UK: HMRC suspects big businesses underpaid £35.8bn in tax last year.

As published on cityam.com, Monday 6 December, 2021.

The amount of tax that HMRC suspects big businesses have underpaid has risen by another £1bn in a year to £35.8bn, up from £34.8bn a year ago, according to data from a City law firm.

The figure includes £8.1bn in tax believed to have been avoided through ‘transfer pricing’ – the way multinationals allocate their costs and income between different countries, law frim Pinsent Masons told City A.M. this morning.

HMRC suspects that this practice results in some large businesses artificially reducing their tax liabilities in the UK. A multinational business could pay less Corporation Tax in the UK by charging an inflated price for services to its division in the UK.

Another £1.2bn is believed by HMRC to have been underpaid by large businesses due to ‘base erosion’ – the practice of businesses shifting profits from UK sales to lower-tax countries by claiming not to have a taxable presence in the UK.

Base erosion has been in the political spotlight over recent years, with the OECD announcing in October that 136 countries have signed up to a deal to enforce a minimum corporate tax rate of 15 per cent from 2023.

The deal will also allow countries to tax multinationals that make sales within their jurisdictions even if they do not have a physical presence there.

Another major contributor to the rise is suspected underpaid employment taxes, which have risen 49 per cent to £1.3bn in the past year from £900m the year before, the law firm pointed out.
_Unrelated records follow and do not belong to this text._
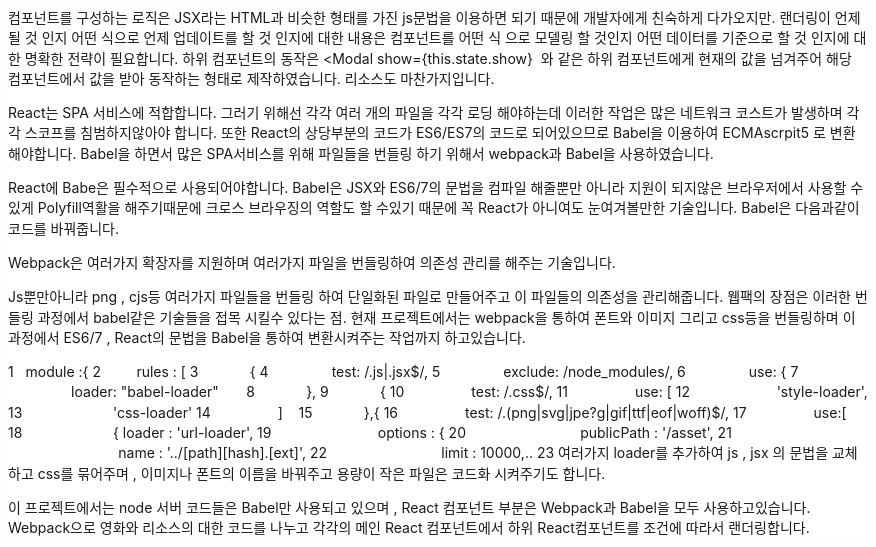 컴포넌트를 구성하는 로직은 JSX라는 HTML과 비슷한 형태를 가진 js문법을 이용하면 되기 때문에 개발자에게 친숙하게 다가오지만. 랜더링이 언제 될 것 인지 어떤 식으로 언제 업데이트를 할 것 인지에 대한 내용은 컴포넌트를 
어떤 식 으로 모델링 할 것인지 어떤 데이터를 기준으로 할 것 인지에 대한 명확한 전략이 필요합니다.
하위 컴포넌트의 동작은 <Modal show={this.state.show}  와 같은 하위 컴포넌트에게 현재의 값을 넘겨주어 해당 컴포넌트에서 값을 받아 동작하는 형태로 제작하였습니다. 리소스도 마찬가지입니다.

React는 SPA 서비스에 적합합니다. 그러기 위해선 각각 여러 개의 파일을 각각 로딩 해야하는데 이러한 작업은 많은 네트워크 코스트가 발생하며 각각 스코프를 침범하지않아야 합니다. 또한 React의 상당부분의 코드가 ES6/ES7의 코드로 
되어있으므로 Babel을 이용하여 ECMAscrpit5 로 변환 해야합니다. Babel을 하면서 많은 SPA서비스를 위해 파일들을 번들링 하기 위해서 webpack과 Babel을 사용하였습니다.




React에 Babe은 필수적으로 사용되어야합니다. Babel은 JSX와 ES6/7의 문법을 컴파일 해줄뿐만 아니라 지원이 되지않은 브라우저에서 사용할 수있게  Polyfill역활을 해주기때문에 
크로스 브라우징의 역할도 할 수있기 때문에 꼭 React가 아니여도 눈여겨볼만한 기술입니다. Babel은 다음과같이 코드를 바꿔줍니다.



Webpack은 여러가지 확장자를 지원하며 여러가지 파일을 번들링하여 의존성 관리를 해주는 기술입니다.  


Js뿐만아니라 png , cjs등 여러가지 파일들을 번들링 하여 단일화된 파일로 만들어주고 이 파일들의 의존성을 관리해줍니다. 웹팩의 장점은 이러한 번들링 과정에서 babel같은 기술들을 접목 시킬수 있다는 점. 
현재 프로젝트에서는 webpack을 통하여 폰트와 이미지 그리고 css등을 번들링하며 이 과정에서 ES6/7 , React의 문법을 Babel을 통하여 변환시켜주는 작업까지 하고있습니다.

1	  module :{
2	        rules : [
3	            {
4	               test: /\.js|.jsx$/,
5	               exclude: /node_modules/,
6	               use: {
7	                loader: "babel-loader"      
8	            },
9	            {
10	                test: /\.css$/,
11	                use: [
12	                     'style-loader',
13	                      'css-loader'
14	                ]   
15	            },{
16	                test: /\.(png|svg|jpe?g|gif|ttf|eof|woff)$/,
17	                use:[ 
18	                      { loader : 'url-loader',
19	                          options : {
20	                            publicPath : '/asset',
21	                            name : '../[path][hash].[ext]',
22	                            limit : 10000,..
23
여러가지 loader를 추가하여 js , jsx 의 문법을 교체하고 css를 묶어주며 , 이미지나 폰트의 이름을 바꿔주고 용량이 작은 파일은 코드화 시켜주기도 합니다.

이 프로젝트에서는 node 서버 코드들은 Babel만 사용되고 있으며 , React 컴포넌트 부분은 Webpack과 Babel을 모두 사용하고있습니다.
Webpack으로 영화와 리소스의 대한 코드를 나누고 각각의 메인 React 컴포넌트에서 하위 React컴포넌트를 조건에 따라서 랜더링합니다.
HMRC is concerned that businesses are underpaying National Insurance by classifying employees as self-employed contractors.

April 2021 saw a major change in how the status of ‘off-payroll’ workers was assessed, with many more workers expected to be classified as employees rather than self-employed, potentially increasing the amount of tax owed.

Steven Porter, partner at Pinsent Masons, said that the amount of tax HMRC believes has been underpaid by the UK’s biggest businesses has now risen for six years in a row.

Porter told City A.M. this morning: “Multinationals underpaying tax is one of the biggest areas of concern for HMRC. The biggest businesses can expect to see HMRC continue to toughen its stance on it.”

“The Large Business Directorate is particularly effective at bringing in the underpaid tax it identifies. It prefers to do this through negotiation initially but it is certainly not afraid to move to large-scale investigations and litigation if it has to,” he added.

Porter pointed out that “from 2023 governments will have another tool to increase their tax take from multinational businesses when the new OECD rules come into force. That could see the suspected underpaid tax figure finally start to drop after rising for many years in a row.”